— Dataset records —
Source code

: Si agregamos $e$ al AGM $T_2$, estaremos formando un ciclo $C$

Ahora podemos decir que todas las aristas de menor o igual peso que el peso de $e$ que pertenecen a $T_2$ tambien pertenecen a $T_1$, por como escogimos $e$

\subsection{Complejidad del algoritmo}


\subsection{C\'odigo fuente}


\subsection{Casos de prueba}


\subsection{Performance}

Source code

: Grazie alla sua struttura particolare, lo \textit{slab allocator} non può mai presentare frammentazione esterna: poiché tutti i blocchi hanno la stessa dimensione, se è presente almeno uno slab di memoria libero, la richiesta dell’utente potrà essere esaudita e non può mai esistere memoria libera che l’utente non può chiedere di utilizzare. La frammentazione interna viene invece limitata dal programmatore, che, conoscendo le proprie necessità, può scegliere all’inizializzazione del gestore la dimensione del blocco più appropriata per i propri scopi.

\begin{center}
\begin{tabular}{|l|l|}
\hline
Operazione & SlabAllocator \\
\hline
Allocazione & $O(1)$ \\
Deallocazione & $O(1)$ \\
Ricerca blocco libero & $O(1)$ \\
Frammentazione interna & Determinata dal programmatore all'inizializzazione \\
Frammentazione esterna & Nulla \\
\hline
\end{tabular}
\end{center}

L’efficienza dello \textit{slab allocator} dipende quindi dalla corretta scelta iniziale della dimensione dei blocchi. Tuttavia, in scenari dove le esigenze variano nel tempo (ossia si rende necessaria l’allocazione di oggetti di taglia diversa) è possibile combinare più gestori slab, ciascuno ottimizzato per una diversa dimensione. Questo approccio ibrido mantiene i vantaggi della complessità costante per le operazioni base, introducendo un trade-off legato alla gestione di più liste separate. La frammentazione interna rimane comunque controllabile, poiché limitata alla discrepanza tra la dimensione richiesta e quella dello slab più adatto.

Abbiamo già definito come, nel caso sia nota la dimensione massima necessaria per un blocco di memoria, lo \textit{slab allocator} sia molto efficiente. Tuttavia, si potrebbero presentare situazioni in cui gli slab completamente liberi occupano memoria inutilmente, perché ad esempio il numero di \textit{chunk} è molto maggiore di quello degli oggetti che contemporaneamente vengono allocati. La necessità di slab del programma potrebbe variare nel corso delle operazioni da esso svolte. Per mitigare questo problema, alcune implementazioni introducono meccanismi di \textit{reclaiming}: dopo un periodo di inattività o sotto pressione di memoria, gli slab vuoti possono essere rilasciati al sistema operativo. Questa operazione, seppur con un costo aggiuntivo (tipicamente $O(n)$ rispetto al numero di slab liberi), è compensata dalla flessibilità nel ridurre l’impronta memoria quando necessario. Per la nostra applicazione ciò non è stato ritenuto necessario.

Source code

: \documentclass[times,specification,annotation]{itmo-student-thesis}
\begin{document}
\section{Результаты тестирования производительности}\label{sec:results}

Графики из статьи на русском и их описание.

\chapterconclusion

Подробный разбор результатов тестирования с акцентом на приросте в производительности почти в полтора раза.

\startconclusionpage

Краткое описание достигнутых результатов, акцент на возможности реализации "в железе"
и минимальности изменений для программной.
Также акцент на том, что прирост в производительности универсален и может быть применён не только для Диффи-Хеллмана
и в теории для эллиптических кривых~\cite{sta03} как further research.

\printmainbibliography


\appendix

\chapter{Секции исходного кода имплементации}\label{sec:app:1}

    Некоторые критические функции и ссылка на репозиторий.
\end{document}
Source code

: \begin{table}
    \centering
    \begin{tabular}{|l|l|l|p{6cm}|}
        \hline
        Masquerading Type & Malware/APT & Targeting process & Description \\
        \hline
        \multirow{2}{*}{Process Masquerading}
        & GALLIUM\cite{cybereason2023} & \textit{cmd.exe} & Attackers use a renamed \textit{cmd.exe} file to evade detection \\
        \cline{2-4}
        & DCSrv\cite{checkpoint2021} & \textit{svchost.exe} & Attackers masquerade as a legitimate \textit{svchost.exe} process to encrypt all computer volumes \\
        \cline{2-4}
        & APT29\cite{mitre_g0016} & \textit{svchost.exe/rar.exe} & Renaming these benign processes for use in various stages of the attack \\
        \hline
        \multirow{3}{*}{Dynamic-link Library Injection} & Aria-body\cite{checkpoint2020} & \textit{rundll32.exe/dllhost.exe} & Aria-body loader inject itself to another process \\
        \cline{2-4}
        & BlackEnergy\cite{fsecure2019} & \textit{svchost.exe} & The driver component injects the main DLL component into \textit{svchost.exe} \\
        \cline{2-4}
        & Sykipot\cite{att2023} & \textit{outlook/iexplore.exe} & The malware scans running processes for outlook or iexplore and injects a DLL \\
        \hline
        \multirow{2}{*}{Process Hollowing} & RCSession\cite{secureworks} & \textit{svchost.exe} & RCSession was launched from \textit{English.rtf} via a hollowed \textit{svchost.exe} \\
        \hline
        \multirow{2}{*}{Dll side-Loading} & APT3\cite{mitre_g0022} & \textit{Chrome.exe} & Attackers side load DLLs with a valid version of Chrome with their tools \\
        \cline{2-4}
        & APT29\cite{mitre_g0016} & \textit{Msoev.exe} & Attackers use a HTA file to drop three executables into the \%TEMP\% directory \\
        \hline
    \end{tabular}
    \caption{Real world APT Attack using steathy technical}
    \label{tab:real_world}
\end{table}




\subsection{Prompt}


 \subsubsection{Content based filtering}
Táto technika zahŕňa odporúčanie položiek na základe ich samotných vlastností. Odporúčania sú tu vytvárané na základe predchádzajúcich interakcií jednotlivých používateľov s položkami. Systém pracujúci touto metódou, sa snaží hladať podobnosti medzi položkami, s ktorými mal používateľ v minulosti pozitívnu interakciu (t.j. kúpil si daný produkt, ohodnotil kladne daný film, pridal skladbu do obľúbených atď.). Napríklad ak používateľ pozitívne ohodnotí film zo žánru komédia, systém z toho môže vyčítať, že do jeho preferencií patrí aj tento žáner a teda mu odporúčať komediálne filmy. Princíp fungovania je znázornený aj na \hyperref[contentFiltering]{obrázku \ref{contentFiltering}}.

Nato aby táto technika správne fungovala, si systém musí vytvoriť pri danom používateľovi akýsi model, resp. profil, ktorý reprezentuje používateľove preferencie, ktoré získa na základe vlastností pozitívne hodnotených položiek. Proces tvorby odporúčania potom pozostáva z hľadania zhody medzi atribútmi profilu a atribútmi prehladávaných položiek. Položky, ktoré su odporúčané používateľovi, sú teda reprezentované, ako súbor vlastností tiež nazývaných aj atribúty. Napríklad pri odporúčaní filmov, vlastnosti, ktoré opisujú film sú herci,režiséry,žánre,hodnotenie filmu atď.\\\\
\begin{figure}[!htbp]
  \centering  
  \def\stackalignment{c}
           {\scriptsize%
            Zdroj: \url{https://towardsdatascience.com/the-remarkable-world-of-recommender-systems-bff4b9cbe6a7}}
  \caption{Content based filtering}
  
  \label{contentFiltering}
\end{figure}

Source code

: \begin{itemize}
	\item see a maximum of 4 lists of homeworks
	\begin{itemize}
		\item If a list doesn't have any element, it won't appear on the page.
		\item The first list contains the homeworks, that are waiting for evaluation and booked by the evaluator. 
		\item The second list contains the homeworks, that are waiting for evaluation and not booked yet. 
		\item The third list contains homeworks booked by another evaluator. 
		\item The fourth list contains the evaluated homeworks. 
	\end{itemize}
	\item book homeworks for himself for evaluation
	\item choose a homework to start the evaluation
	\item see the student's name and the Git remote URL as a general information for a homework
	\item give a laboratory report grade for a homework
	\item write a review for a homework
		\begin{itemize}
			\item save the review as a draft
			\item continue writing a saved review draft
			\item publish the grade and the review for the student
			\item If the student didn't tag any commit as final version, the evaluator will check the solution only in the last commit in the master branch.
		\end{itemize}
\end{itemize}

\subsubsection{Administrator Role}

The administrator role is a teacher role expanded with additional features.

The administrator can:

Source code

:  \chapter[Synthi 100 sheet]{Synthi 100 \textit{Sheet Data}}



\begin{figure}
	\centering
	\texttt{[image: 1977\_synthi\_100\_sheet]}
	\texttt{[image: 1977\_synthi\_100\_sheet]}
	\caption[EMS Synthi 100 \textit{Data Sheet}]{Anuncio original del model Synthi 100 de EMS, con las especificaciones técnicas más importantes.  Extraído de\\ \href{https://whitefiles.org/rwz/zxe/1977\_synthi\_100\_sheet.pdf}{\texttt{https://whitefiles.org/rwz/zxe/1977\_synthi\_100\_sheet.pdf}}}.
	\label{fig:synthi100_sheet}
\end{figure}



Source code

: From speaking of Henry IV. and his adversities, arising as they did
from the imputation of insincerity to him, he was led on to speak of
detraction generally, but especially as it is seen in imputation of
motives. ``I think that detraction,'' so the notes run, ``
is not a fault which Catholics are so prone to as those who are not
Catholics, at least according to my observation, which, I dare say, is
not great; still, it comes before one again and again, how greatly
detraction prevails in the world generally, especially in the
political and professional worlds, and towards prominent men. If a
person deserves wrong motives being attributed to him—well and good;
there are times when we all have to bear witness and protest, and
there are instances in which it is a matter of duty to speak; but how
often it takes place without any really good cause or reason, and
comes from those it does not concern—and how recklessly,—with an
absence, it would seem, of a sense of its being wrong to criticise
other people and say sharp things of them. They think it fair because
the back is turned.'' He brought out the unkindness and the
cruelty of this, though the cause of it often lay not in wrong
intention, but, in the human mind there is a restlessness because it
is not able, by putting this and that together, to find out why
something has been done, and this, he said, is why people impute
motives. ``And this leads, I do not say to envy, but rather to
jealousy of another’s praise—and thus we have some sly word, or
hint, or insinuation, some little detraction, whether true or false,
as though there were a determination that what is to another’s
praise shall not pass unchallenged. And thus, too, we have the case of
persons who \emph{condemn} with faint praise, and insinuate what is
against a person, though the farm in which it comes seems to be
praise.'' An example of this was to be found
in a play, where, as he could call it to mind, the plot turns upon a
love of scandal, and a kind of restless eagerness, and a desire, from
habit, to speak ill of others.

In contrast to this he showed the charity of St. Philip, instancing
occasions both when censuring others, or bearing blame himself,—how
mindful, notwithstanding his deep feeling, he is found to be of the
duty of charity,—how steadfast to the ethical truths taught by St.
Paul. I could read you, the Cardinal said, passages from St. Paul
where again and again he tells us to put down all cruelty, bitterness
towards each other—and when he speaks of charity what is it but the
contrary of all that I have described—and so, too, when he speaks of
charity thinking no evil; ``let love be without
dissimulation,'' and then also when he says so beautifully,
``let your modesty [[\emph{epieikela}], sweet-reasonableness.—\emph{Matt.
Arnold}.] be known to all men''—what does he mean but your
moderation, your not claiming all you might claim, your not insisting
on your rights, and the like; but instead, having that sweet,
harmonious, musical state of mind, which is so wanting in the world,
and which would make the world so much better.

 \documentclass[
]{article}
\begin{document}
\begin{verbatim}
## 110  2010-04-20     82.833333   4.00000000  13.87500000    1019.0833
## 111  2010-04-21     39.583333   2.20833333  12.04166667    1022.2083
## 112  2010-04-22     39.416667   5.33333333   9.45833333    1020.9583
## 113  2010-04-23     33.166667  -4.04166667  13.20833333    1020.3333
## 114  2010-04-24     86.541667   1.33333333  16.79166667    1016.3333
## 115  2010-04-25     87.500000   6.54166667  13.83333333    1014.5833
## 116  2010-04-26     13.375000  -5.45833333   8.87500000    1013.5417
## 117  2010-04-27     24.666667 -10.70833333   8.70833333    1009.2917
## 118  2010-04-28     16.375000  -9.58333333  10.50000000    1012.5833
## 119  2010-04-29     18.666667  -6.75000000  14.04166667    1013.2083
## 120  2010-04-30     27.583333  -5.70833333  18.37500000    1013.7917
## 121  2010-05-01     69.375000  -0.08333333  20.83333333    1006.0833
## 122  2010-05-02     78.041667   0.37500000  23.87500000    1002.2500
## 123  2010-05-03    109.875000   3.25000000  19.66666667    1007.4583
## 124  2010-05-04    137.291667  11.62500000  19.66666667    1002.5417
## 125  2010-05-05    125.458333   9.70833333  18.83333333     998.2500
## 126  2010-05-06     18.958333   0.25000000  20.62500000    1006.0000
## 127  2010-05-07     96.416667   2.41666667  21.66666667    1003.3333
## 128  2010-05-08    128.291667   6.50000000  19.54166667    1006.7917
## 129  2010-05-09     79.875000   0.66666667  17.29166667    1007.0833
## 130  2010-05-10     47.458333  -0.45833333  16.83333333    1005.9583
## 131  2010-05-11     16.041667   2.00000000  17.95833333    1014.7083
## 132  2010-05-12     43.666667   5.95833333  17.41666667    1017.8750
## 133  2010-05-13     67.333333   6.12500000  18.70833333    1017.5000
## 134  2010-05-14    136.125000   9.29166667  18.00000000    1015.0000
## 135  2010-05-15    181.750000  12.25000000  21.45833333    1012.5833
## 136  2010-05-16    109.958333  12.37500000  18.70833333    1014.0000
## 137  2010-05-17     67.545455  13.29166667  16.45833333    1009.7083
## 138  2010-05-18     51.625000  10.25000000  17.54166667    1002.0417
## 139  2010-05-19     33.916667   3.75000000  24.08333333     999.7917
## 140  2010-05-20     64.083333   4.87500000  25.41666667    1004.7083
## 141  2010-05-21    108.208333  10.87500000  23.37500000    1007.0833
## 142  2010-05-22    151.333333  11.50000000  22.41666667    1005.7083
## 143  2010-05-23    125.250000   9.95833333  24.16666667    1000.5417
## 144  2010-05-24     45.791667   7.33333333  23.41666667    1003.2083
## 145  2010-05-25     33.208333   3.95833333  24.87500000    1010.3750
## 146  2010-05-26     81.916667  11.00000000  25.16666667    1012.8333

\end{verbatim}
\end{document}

— What the task asks —
Return every line in the records that includes the string "could".

— Exercise result —
in a play, where, as he could call it to mind, the plot turns upon a
Paul. I could read you, the Cardinal said, passages from St. Paul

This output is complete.